Song by Les Paul and Mary Ford
- Written: 1954
- Published: 1954
- Released: 1954
- Genre: Pop
- Label: Capitol Records
- Songwriter: Earl Chalmers Guisinger (as Guy Singer)

= Whither Thou Goest =

"Whither Thou Goest" is a popular song written by Earl Chalmers Guisinger, under the pseudonym Guy Singer. The song was published in 1954. The words are adapted from the Bible (Ruth 1:16-17) (King James Version).

The most popular version was recorded by Les Paul and Mary Ford.
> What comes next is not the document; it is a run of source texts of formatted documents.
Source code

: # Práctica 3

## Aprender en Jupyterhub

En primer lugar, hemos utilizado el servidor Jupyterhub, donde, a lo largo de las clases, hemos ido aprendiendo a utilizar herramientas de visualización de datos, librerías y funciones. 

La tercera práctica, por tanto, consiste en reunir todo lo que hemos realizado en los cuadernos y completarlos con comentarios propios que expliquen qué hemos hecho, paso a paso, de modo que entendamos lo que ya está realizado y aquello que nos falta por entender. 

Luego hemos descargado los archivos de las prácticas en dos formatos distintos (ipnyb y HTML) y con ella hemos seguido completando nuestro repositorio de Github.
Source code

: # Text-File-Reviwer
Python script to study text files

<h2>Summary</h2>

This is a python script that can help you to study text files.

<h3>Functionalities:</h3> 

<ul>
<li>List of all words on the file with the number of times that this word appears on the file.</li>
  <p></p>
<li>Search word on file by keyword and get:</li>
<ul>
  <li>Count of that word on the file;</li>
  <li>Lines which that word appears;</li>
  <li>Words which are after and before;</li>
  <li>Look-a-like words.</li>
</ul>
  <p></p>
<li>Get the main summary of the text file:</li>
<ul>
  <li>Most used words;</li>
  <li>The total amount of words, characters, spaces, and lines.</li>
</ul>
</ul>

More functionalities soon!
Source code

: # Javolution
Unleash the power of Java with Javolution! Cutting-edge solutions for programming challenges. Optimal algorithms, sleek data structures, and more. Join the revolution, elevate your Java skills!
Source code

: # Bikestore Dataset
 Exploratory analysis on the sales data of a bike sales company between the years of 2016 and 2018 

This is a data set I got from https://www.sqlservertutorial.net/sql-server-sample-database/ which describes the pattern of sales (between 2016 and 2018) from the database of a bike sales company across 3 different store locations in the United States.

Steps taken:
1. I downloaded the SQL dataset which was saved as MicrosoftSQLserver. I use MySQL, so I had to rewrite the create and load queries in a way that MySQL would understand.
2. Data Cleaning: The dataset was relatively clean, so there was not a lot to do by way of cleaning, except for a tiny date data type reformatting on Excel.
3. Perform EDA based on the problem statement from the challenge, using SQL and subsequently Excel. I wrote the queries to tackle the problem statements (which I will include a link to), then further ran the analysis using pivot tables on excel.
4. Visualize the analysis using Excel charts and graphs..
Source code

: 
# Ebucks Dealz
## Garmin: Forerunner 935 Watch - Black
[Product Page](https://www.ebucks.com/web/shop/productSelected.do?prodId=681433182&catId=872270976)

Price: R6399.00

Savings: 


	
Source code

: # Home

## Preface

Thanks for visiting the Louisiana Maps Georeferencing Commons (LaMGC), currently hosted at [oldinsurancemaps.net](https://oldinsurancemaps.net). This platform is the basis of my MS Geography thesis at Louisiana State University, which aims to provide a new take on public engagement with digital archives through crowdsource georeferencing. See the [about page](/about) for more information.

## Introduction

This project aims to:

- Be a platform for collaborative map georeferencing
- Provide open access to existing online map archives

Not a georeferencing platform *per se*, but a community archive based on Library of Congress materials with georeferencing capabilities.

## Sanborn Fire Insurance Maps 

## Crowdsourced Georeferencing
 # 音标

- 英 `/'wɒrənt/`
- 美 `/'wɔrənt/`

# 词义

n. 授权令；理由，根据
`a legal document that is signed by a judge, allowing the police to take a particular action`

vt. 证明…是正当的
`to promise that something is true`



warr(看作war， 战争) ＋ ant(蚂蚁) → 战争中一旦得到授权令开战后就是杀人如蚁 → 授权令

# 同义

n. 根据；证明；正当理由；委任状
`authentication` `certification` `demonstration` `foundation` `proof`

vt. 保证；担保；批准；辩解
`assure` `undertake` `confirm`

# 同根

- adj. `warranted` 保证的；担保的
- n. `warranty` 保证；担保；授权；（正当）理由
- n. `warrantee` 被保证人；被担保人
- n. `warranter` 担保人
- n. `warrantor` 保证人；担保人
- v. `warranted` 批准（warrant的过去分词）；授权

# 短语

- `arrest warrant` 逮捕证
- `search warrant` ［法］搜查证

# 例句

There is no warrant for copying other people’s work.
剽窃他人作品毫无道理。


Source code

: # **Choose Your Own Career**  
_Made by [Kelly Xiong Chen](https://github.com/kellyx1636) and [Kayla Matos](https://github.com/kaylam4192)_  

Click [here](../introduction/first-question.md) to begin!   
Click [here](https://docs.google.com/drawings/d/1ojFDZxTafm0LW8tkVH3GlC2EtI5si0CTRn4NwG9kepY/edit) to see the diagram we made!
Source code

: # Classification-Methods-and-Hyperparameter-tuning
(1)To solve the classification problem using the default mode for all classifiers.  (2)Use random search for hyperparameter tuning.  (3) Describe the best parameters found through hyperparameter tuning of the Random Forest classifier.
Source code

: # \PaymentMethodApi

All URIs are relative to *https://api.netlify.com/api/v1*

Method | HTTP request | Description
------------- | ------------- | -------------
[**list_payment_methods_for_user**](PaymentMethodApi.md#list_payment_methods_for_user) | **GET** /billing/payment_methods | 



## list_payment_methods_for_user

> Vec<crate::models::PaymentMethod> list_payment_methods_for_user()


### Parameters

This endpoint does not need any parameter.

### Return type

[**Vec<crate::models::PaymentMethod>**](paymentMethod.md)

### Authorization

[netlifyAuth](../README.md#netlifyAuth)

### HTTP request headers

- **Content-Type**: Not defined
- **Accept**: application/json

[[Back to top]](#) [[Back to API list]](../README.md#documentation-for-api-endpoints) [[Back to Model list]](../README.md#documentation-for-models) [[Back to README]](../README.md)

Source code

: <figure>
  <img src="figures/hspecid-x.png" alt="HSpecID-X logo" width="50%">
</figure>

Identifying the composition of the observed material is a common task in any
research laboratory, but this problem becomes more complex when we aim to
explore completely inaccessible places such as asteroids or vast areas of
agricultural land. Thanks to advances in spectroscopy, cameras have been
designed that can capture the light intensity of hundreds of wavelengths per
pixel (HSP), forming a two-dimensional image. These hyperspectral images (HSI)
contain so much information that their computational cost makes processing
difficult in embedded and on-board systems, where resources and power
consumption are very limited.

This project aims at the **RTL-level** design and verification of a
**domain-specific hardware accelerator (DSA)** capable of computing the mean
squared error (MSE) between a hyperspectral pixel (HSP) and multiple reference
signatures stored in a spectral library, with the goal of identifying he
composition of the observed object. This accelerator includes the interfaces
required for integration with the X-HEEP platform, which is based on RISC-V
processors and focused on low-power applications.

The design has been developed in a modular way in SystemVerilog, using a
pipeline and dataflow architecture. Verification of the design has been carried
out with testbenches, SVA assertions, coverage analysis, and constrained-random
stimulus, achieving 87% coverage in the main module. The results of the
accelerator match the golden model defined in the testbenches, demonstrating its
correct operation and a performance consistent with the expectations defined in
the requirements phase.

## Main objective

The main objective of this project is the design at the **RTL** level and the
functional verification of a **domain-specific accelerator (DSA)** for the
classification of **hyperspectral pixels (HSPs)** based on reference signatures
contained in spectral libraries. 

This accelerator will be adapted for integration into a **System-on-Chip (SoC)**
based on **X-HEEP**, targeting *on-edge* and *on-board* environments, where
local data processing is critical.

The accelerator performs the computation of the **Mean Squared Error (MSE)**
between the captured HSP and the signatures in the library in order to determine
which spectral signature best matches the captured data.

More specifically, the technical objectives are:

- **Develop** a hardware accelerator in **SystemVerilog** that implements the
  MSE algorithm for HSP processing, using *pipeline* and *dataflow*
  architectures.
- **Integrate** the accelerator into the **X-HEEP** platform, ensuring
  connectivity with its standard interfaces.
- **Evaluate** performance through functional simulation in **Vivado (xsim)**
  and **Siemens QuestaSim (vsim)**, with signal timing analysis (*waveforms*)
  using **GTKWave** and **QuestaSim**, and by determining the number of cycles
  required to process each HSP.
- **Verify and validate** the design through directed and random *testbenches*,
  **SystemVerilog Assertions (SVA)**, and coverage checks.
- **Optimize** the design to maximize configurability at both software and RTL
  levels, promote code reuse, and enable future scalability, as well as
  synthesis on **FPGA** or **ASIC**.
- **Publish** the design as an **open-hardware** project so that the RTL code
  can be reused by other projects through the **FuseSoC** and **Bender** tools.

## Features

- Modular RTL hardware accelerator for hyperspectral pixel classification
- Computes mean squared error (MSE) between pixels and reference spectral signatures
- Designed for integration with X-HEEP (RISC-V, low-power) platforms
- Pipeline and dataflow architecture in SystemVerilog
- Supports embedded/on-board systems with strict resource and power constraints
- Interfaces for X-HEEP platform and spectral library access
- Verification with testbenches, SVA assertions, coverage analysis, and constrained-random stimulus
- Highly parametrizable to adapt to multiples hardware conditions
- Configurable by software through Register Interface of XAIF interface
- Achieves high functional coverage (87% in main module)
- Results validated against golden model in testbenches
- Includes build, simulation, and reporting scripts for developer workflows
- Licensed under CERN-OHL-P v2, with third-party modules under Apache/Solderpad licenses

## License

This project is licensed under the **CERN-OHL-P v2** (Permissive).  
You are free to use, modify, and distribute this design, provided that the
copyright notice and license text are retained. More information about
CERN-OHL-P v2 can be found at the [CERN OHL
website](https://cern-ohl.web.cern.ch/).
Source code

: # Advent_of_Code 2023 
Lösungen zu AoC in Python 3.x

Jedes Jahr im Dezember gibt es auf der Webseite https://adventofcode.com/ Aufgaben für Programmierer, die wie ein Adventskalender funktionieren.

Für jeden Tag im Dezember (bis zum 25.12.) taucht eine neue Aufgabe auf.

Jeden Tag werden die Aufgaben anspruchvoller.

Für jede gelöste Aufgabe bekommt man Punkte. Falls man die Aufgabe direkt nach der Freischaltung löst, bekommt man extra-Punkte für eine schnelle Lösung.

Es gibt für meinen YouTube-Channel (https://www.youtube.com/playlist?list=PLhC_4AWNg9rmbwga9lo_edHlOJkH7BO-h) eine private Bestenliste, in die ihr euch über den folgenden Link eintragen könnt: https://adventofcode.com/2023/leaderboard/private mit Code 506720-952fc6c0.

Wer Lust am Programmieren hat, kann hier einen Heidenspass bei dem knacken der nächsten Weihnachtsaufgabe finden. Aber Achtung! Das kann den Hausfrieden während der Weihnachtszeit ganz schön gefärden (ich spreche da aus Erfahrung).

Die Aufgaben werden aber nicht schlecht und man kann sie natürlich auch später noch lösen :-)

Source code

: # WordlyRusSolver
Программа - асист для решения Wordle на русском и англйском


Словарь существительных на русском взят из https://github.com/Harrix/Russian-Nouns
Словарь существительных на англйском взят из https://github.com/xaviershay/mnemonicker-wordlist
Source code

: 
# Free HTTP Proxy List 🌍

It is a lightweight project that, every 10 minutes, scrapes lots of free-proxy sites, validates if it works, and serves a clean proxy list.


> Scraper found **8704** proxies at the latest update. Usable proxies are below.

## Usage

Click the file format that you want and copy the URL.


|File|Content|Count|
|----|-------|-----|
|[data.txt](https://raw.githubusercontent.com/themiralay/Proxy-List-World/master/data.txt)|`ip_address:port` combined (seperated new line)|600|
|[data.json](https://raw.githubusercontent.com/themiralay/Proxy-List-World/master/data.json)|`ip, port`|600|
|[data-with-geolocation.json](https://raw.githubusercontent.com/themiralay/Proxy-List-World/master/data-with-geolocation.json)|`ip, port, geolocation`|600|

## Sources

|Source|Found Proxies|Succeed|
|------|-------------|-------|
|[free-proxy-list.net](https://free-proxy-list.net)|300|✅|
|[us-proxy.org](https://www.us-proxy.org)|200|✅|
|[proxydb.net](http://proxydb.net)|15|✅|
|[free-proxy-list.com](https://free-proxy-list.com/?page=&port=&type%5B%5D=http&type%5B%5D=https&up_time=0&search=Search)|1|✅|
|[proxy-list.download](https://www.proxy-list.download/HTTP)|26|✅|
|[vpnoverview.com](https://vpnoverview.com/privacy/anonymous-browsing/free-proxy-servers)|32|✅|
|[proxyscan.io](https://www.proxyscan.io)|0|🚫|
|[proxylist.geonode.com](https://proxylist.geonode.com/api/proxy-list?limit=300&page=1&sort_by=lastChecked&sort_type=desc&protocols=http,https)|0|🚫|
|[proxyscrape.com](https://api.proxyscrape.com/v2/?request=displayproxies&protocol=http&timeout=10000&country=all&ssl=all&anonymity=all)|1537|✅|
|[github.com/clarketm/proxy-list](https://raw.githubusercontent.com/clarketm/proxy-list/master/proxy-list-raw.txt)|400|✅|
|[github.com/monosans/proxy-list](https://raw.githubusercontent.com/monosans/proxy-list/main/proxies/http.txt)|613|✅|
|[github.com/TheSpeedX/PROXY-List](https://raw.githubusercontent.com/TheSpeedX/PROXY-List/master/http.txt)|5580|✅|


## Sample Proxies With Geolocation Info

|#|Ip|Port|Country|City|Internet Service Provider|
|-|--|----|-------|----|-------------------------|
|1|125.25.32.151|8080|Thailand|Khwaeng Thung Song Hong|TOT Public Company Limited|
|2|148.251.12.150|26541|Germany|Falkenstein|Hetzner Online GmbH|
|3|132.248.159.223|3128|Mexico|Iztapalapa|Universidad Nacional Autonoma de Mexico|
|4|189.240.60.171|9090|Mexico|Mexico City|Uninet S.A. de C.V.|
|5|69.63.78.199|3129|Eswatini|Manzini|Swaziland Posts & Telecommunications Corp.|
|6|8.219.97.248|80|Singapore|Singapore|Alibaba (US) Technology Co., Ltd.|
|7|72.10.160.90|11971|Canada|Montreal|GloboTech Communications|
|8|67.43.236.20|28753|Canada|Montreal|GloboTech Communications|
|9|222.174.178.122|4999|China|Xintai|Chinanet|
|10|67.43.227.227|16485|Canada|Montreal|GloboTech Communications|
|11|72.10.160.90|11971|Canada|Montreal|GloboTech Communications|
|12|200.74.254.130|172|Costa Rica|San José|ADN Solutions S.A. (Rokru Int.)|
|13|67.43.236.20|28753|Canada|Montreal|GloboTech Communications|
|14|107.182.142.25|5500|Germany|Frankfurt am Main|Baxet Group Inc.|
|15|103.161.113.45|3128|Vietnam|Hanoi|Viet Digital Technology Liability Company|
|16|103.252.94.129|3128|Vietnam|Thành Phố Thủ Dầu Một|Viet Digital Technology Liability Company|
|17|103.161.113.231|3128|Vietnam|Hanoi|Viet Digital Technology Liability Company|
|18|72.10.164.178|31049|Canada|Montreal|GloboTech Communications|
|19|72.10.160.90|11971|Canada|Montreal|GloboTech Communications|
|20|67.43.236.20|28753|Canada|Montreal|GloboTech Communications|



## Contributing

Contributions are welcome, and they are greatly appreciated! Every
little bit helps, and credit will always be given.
Other versions were made by Perry Como (for his album When You Come to the End of the Day), Bing Crosby in a medley on his album On the Sentimental Side (1962), George Morgan (see below), Mahalia Jackson (included in her album Great Songs of Love and Faith {1962}) and Leonard Cohen.

The recording by Les Paul and Mary Ford was released by Capitol Records as catalog number 2928. It first reached the Billboard magazine charts on October 6, 1954, and lasted 9 weeks on the chart, peaking at number 14.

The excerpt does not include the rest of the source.